UNIque Porcupines of the Sea?
Sea urchins are lovely little beasts, spiny on the outside and sweet, soft and delicious on the inside.
Most Americans know them as uni, the yellow/orange roe of the sea urchin we love on sushi rice, or which some enterprising chefs are starting to make into preparations like Jean-George Vongerichten’s uni with jalapeno on pumpernickel toast, or with Maine ruby shrimp with green chili and lime.
My first encounter with them was in France, as a component of a plateau de fruits de mer (platter of shellfish), freshly opened and cleaned, with the edible part salty and sweet at the same time, also known in French as chataigne de mer, or chestnut of the sea.
My most recent, and one of the most delicious, encounters with uni was at Sushi Oto in San Diego, described by a friend as “better sushi than I get in Tokyo.” It was there that I was introduced to San Diego uni, reputed to be the best in America, and served up in several delicious, tiny dishes.
One reason for this, in addition to the extraordinary quality of the other ingredients and the chef’s talent, was freshness. Most of the uni served in the United States has been frozen, wonderful, to be sure, and a delicacy I order often.

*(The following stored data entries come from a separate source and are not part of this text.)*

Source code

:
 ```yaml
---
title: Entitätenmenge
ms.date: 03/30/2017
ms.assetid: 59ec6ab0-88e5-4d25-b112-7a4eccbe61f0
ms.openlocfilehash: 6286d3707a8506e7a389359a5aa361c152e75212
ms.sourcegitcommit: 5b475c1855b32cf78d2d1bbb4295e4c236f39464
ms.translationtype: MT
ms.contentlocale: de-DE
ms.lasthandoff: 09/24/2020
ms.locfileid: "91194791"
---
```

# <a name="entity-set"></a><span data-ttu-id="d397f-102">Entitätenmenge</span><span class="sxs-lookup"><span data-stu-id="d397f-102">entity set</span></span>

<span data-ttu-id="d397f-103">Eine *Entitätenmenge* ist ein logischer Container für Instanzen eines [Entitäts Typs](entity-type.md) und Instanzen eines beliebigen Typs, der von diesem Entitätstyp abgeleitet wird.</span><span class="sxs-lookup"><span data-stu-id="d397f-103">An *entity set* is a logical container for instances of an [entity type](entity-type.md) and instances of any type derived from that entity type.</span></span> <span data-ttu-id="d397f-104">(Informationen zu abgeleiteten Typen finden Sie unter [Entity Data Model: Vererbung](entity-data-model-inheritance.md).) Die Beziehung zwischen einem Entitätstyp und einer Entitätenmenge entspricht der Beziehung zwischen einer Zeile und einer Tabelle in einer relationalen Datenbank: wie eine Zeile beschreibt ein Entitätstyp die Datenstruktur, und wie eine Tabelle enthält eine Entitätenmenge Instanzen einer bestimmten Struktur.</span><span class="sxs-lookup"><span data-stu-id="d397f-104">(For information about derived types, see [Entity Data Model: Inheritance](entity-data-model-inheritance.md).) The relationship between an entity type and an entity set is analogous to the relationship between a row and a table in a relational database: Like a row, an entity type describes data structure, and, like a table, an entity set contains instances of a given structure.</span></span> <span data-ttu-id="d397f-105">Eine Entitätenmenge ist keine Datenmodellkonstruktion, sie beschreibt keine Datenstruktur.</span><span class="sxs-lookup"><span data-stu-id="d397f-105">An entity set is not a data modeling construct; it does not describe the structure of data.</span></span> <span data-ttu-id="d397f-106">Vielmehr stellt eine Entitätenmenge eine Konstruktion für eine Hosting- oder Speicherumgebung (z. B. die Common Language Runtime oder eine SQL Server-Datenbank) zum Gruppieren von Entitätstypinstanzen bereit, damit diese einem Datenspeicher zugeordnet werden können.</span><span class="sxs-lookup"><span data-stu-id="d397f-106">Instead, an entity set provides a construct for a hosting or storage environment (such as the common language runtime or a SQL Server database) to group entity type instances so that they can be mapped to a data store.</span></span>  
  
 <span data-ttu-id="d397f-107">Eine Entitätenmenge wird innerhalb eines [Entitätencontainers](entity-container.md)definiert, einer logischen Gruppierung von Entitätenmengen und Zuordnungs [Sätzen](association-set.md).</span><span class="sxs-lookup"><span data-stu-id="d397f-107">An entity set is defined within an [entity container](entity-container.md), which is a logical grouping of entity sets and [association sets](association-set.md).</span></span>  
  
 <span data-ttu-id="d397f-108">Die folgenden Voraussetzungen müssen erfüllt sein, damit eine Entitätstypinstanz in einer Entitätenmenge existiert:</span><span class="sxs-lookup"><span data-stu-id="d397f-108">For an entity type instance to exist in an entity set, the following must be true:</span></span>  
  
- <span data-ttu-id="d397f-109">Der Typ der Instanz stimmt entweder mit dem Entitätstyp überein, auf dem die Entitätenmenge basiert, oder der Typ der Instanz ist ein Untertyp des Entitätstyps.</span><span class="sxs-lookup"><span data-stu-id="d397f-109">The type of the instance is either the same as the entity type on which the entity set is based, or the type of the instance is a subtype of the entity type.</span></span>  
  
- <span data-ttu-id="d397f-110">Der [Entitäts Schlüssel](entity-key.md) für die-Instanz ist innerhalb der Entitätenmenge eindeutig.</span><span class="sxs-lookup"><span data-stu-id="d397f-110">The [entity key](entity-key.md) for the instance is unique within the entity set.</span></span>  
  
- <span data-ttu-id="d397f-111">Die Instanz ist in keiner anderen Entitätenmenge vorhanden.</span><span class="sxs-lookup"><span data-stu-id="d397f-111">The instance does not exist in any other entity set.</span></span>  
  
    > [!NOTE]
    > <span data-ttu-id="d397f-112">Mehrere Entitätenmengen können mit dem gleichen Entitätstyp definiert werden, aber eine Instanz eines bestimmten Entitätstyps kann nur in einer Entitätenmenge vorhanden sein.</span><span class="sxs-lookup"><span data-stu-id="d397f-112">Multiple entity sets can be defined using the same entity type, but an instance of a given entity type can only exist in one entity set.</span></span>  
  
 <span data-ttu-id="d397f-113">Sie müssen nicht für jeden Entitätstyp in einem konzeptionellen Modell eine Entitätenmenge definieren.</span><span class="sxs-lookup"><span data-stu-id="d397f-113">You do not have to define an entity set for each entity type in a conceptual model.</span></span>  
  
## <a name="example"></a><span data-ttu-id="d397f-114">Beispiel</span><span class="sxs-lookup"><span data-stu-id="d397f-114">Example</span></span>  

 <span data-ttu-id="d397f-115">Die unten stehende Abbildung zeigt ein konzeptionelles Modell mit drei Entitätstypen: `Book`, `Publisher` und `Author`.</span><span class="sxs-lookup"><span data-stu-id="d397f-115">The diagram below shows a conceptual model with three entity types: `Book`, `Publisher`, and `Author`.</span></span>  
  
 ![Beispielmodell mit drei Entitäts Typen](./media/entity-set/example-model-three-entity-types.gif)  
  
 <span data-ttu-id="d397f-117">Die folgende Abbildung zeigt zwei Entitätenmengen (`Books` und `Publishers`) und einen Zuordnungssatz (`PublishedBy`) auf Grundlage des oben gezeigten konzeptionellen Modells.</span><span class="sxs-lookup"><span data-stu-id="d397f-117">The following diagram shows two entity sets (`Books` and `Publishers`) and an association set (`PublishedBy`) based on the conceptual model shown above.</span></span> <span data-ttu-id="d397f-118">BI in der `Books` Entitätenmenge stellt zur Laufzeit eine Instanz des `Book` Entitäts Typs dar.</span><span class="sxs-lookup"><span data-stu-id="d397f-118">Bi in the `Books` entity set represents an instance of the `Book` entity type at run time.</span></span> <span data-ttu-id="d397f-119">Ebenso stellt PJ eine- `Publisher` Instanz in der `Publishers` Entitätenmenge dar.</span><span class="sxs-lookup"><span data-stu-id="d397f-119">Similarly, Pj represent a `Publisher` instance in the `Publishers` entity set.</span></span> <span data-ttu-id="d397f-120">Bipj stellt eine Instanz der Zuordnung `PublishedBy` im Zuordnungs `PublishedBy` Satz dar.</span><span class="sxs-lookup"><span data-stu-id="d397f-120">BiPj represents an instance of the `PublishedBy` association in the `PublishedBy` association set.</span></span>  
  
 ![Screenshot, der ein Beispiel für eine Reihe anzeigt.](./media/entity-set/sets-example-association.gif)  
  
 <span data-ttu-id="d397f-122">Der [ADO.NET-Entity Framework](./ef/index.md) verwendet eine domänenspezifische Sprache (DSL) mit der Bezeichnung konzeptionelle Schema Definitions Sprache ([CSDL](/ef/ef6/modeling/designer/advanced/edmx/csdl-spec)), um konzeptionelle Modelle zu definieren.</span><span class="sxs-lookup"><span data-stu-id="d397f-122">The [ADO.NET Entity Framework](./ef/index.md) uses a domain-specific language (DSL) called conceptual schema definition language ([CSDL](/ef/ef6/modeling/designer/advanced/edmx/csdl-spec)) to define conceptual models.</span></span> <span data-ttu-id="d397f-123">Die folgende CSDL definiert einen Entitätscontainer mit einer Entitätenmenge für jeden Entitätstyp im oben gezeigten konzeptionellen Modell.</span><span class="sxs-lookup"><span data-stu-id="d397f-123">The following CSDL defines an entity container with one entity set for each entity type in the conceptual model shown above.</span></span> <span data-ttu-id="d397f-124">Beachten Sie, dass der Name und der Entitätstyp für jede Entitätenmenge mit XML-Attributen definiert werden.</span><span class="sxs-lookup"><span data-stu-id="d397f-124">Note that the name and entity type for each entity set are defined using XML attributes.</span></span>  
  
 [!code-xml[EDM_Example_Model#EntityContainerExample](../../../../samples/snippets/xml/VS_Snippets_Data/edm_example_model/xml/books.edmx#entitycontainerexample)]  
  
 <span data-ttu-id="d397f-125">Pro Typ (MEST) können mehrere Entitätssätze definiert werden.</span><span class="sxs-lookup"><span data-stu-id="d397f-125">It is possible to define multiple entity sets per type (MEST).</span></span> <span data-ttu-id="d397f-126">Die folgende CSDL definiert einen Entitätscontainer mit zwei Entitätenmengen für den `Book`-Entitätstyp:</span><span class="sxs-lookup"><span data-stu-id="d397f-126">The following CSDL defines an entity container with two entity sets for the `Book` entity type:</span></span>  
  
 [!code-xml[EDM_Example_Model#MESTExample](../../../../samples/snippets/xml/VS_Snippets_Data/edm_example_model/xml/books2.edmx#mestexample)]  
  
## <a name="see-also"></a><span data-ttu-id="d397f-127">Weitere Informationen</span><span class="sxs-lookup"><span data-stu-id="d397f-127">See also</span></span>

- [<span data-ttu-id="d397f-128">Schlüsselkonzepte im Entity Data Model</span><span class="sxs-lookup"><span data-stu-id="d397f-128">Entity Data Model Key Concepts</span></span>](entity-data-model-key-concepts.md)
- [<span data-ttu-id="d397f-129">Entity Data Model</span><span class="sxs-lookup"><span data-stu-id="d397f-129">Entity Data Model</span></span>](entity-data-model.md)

But the taste and texture of fresh uni is unmatchable, firmer yet creamy, cleaner tasting.
This 3+ minute video tells the story of where uni comes from, and how it moves from sea floor to shipment to the really good restaurants, Asian markets and a few seafood stores:
Whole sea urchins sometimes can be found in fish markets, more so in France than in the US. And, if you are charmed by their handsome appearance, but don’t want to eat it, get one as a pet!